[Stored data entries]

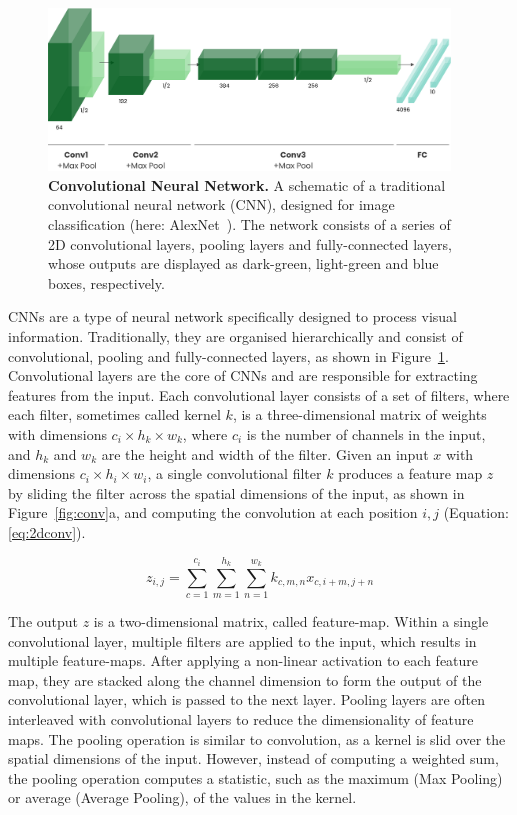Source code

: \documentclass[a4paper]{article}
\begin{document}
\begin{figure}
  \begin{center}
    \includegraphics[width=0.95\textwidth]{./figures/alexnet.png}
  \end{center}
  \caption{\textbf{Convolutional Neural Network.} A schematic of a traditional
    convolutional neural network (CNN), designed for image classification (here:
    AlexNet~\cite{alexnet}). The network consists of a series of 2D
    convolutional layers, pooling layers and fully-connected layers, whose
  outputs are displayed as dark-green, light-green and blue boxes, respectively.
}
  \label{fig:cnn}
\end{figure}


CNNs are a type of neural network specifically designed to process visual
information. Traditionally, they are organised hierarchically and consist of
convolutional, pooling and fully-connected layers, as shown in
Figure~\ref{fig:cnn}. Convolutional layers are the core of CNNs and are
responsible for extracting features from the input. Each convolutional layer
consists of a set of filters, where each filter, sometimes called kernel $k$, is
a three-dimensional matrix of weights with dimensions $c_i \times h_k \times
w_k$, where $c_i$ is the number of channels in the input, and $h_k$ and $w_k$
are the height and width of the filter. Given an input $x$ with dimensions $c_i
\times h_i \times w_i$, a single convolutional filter $k$ produces a feature map
$z$ by sliding the filter across the spatial dimensions of the input, as shown
in Figure~\ref{fig:conv}a, and computing the convolution at each position
${i,j}$ (Equation: \ref{eq:2dconv}).

\begin{equation}
  z_{i,j} = \sum_{c=1}^{c_i} \sum_{m=1}^{h_k} \sum_{n=1}^{w_k} 
  k_{c,m,n} x_{c,i+m,j+n}
  \label{eq:2dconv}
\end{equation}

The output $z$ is a two-dimensional matrix, called feature-map. Within a single
convolutional layer, multiple filters are applied to the input, which results in
multiple feature-maps. After applying a non-linear activation to each feature
map, they are stacked along the channel dimension to form the output of the
convolutional layer, which is passed to the next layer. Pooling layers are often
interleaved with convolutional layers to reduce the dimensionality of feature
maps. The pooling operation is similar to convolution, as a kernel is slid over
the spatial dimensions of the input. However, instead of computing a weighted
sum, the pooling operation computes a statistic, such as the maximum (Max
Pooling) or average (Average Pooling), of the values in the kernel.
\end{document}
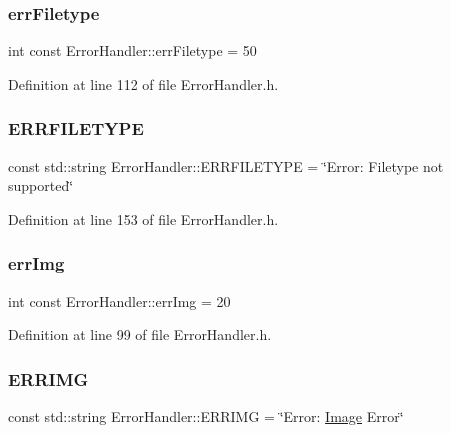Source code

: \subsubsection{\texorpdfstring{errFiletype}{errFiletype}}
{\footnotesize\ttfamily int const Error\+Handler\+::err\+Filetype = 50\hspace{0.3cm}{\ttfamily [static]}}



Definition at line 112 of file Error\+Handler.\+h.

\mbox{\label{classErrorHandler_abc06f91cc00179b2993cb558770c4d80}} 
\subsubsection{\texorpdfstring{ERRFILETYPE}{ERRFILETYPE}}
{\footnotesize\ttfamily const std\+::string Error\+Handler\+::\+E\+R\+R\+F\+I\+L\+E\+T\+Y\+PE = \char`\"{}Error\+: Filetype not supported\char`\"{}\hspace{0.3cm}{\ttfamily [static]}}



Definition at line 153 of file Error\+Handler.\+h.

\mbox{\label{classErrorHandler_ad0d235ee5e68a371b7369ab80513d4ec}} 
\subsubsection{\texorpdfstring{errImg}{errImg}}
{\footnotesize\ttfamily int const Error\+Handler\+::err\+Img = 20\hspace{0.3cm}{\ttfamily [static]}}



Definition at line 99 of file Error\+Handler.\+h.

\mbox{\label{classErrorHandler_a0e6e270374c8c2d2bf1cf3525e2b185b}} 
\subsubsection{\texorpdfstring{ERRIMG}{ERRIMG}}
{\footnotesize\ttfamily const std\+::string Error\+Handler\+::\+E\+R\+R\+I\+MG = \char`\"{}Error\+: \mbox{\hyperlink{classImage}{Image}} Error\char`\"{}\hspace{0.3cm}{\ttfamily [static]}}




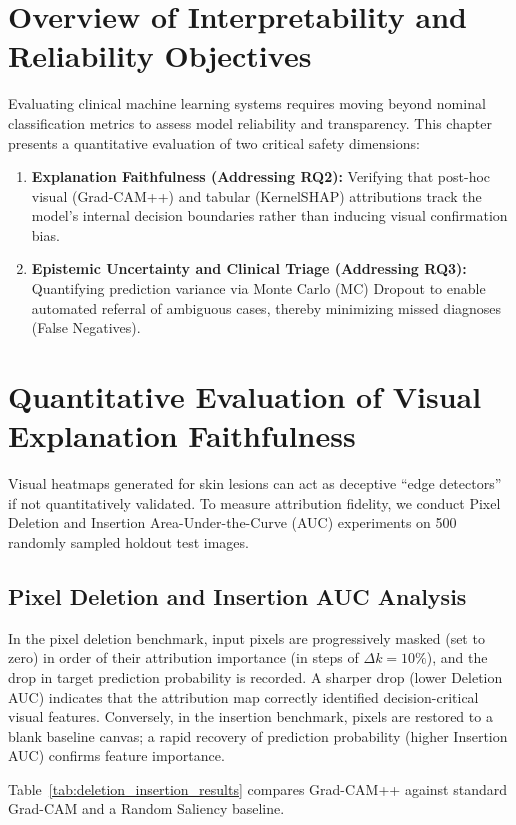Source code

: \documentclass[12pt,a4paper]{report}
\begin{document}
	\section{Overview of Interpretability and Reliability Objectives}
	Evaluating clinical machine learning systems requires moving beyond nominal classification metrics to assess model reliability and transparency. This chapter presents a quantitative evaluation of two critical safety dimensions:
	\begin{enumerate}
		\item \textbf{Explanation Faithfulness (Addressing RQ2):} Verifying that post-hoc visual (Grad-CAM++) and tabular (KernelSHAP) attributions track the model's internal decision boundaries rather than inducing visual confirmation bias.
		\item \textbf{Epistemic Uncertainty and Clinical Triage (Addressing RQ3):} Quantifying prediction variance via Monte Carlo (MC) Dropout to enable automated referral of ambiguous cases, thereby minimizing missed diagnoses (False Negatives).
	\end{enumerate}
	
	\section{Quantitative Evaluation of Visual Explanation Faithfulness}
	Visual heatmaps generated for skin lesions can act as deceptive ``edge detectors'' if not quantitatively validated. To measure attribution fidelity, we conduct Pixel Deletion and Insertion Area-Under-the-Curve (AUC) experiments on 500 randomly sampled holdout test images.
	
	\subsection{Pixel Deletion and Insertion AUC Analysis}
	In the pixel deletion benchmark, input pixels are progressively masked (set to zero) in order of their attribution importance (in steps of $\Delta k = 10\%$), and the drop in target prediction probability is recorded. A sharper drop (lower Deletion AUC) indicates that the attribution map correctly identified decision-critical visual features. Conversely, in the insertion benchmark, pixels are restored to a blank baseline canvas; a rapid recovery of prediction probability (higher Insertion AUC) confirms feature importance.
	
	Table~\ref{tab:deletion_insertion_results} compares Grad-CAM++ against standard Grad-CAM and a Random Saliency baseline.
	
\end{document}
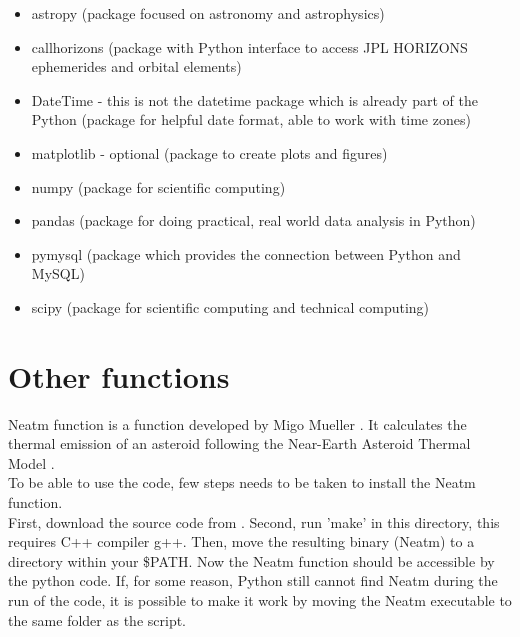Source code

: \begin{itemize}
    \item astropy (package focused on astronomy and astrophysics)
    \item callhorizons (package with Python interface to access JPL HORIZONS ephemerides and orbital elements)
    \item DateTime - this is not the datetime package which is already part of the Python (package for helpful date format, able to work with time zones)
    \item matplotlib - optional (package to create plots and figures)
    \item numpy (package for scientific computing)
    \item pandas (package for doing practical, real world data analysis in Python)
    \item pymysql (package which provides the connection between Python and MySQL)
    \item scipy (package for scientific computing and technical computing)
 
\end{itemize}

\section{Other functions}
Neatm function is a function developed by Migo Mueller \cite{neatm}. It calculates the thermal emission of an asteroid following the Near-Earth Asteroid Thermal Model \cite{neatmm}.\\

To be able to use the code, few steps needs to be taken to install the Neatm function.\\
First, download the
source code from \cite{neatm}. 
Second, run 'make' in this directory, this requires C++ compiler g++. 
Then, move the resulting binary (Neatm) to a directory within your \$PATH.
Now the Neatm function should be accessible by the python code.
If, for some reason, Python still cannot find Neatm during the run of the code, it is possible to make it work by moving the Neatm executable to the same folder as the script.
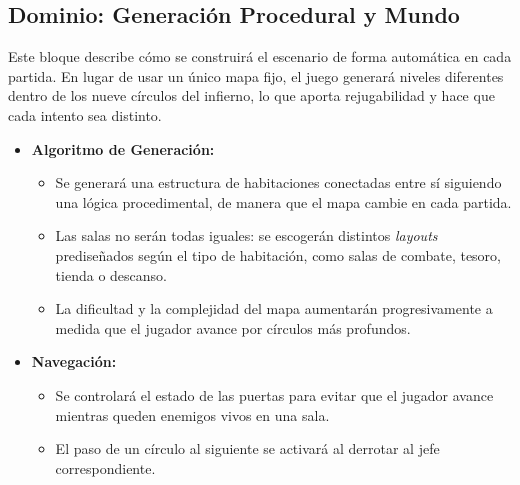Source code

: \subsection{Dominio: Generación Procedural y Mundo}
Este bloque describe cómo se construirá el escenario de forma automática en cada partida. 
En lugar de usar un único mapa fijo, el juego generará niveles diferentes dentro de los 
nueve círculos del infierno, lo que aporta rejugabilidad y hace que cada intento sea distinto.
\begin{itemize}
    \item \textbf{Algoritmo de Generación:}
    \begin{itemize}
        \item Se generará una estructura de habitaciones conectadas entre sí siguiendo una 
        lógica procedimental, de manera que el mapa cambie en cada partida.
        \item Las salas no serán todas iguales: se escogerán distintos \textit{layouts} 
        prediseñados según el tipo de habitación, como salas de combate, tesoro, tienda o descanso.
        \item La dificultad y la complejidad del mapa aumentarán progresivamente a medida que 
        el jugador avance por círculos más profundos.
    \end{itemize}
    \item \textbf{Navegación:}
    \begin{itemize}
        \item Se controlará el estado de las puertas para evitar que el jugador avance mientras 
        queden enemigos vivos en una sala.
        \item El paso de un círculo al siguiente se activará al derrotar al jefe correspondiente.
    \end{itemize}
\end{itemize}

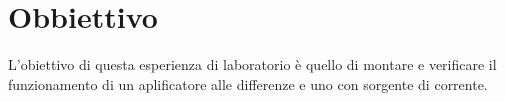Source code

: \section*{Obbiettivo}

L'obiettivo di questa esperienza di laboratorio è quello di montare e verificare il funzionamento di un aplificatore alle differenze e uno con sorgente di corrente.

__What to work on__. An exact, complete copy of the lines above from the one with "of a traditional" through the one with "CNNs and are" is the whole answer.

__Problem solution__.
  \caption{\textbf{Convolutional Neural Network.} A schematic of a traditional
    convolutional neural network (CNN), designed for image classification (here:
    AlexNet~\cite{alexnet}). The network consists of a series of 2D
    convolutional layers, pooling layers and fully-connected layers, whose
  outputs are displayed as dark-green, light-green and blue boxes, respectively.
}
  \label{fig:cnn}
\end{figure}


CNNs are a type of neural network specifically designed to process visual
information. Traditionally, they are organised hierarchically and consist of
convolutional, pooling and fully-connected layers, as shown in
Figure~\ref{fig:cnn}. Convolutional layers are the core of CNNs and are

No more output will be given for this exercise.